--- START ---

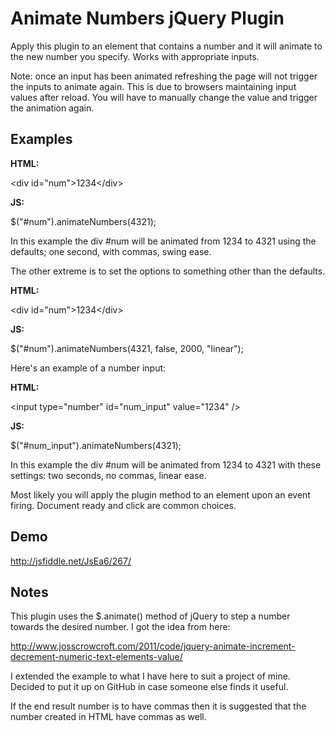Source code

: Animate Numbers jQuery Plugin
===============

Apply this plugin to an element that contains a number and it will animate to the new number you specify. Works with appropriate inputs.

Note: once an input has been animated refreshing the page will not trigger the inputs to animate again. This is due to browsers maintaining input values after reload. You will have to manually change the value and trigger the animation again.

Examples
---------------

**HTML:**

&lt;div id="num"&gt;1234&lt;/div&gt;

**JS:**

$("#num").animateNumbers(4321);

In this example the div #num will be animated from 1234 to 4321 using the defaults; one second, with commas, swing ease.

The other extreme is to set the options to something other than the defaults.

**HTML:**

&lt;div id="num"&gt;1234&lt;/div&gt;

**JS:**

$("#num").animateNumbers(4321, false, 2000, "linear");

Here's an example of a number input:

**HTML:**

&lt;input type="number" id="num_input" value="1234" /&gt;

**JS:**

$("#num_input").animateNumbers(4321);

In this example the div #num will be animated from 1234 to 4321 with these settings: two seconds, no commas, linear ease.

Most likely you will apply the plugin method to an element upon an event firing. Document ready and click are common choices.

Demo
---------------

http://jsfiddle.net/JsEa6/267/

Notes
---------------

This plugin uses the $.animate() method of jQuery to step a number towards the desired number. I got the idea from here:

http://www.josscrowcroft.com/2011/code/jquery-animate-increment-decrement-numeric-text-elements-value/

I extended the example to what I have here to suit a project of mine. Decided to put it up on GitHub in case someone else finds it useful.

If the end result number is to have commas then it is suggested that the number created in HTML have commas as well.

--- END ---

■ Goal of the exercise: Please repeat every line from the listing above exactly as it appears. Drop the pictures.

■ Your solution:
Source code

: Animate Numbers jQuery Plugin
===============

Apply this plugin to an element that contains a number and it will animate to the new number you specify. Works with appropriate inputs.

Note: once an input has been animated refreshing the page will not trigger the inputs to animate again. This is due to browsers maintaining input values after reload. You will have to manually change the value and trigger the animation again.

Examples
---------------

**HTML:**

&lt;div id="num"&gt;1234&lt;/div&gt;

**JS:**

$("#num").animateNumbers(4321);

In this example the div #num will be animated from 1234 to 4321 using the defaults; one second, with commas, swing ease.

The other extreme is to set the options to something other than the defaults.

**HTML:**

&lt;div id="num"&gt;1234&lt;/div&gt;

**JS:**

$("#num").animateNumbers(4321, false, 2000, "linear");

Here's an example of a number input:

**HTML:**

&lt;input type="number" id="num_input" value="1234" /&gt;

**JS:**

$("#num_input").animateNumbers(4321);

In this example the div #num will be animated from 1234 to 4321 with these settings: two seconds, no commas, linear ease.

Most likely you will apply the plugin method to an element upon an event firing. Document ready and click are common choices.

Demo
---------------

http://jsfiddle.net/JsEa6/267/

Notes
---------------

This plugin uses the $.animate() method of jQuery to step a number towards the desired number. I got the idea from here:

http://www.josscrowcroft.com/2011/code/jquery-animate-increment-decrement-numeric-text-elements-value/

I extended the example to what I have here to suit a project of mine. Decided to put it up on GitHub in case someone else finds it useful.

If the end result number is to have commas then it is suggested that the number created in HTML have commas as well.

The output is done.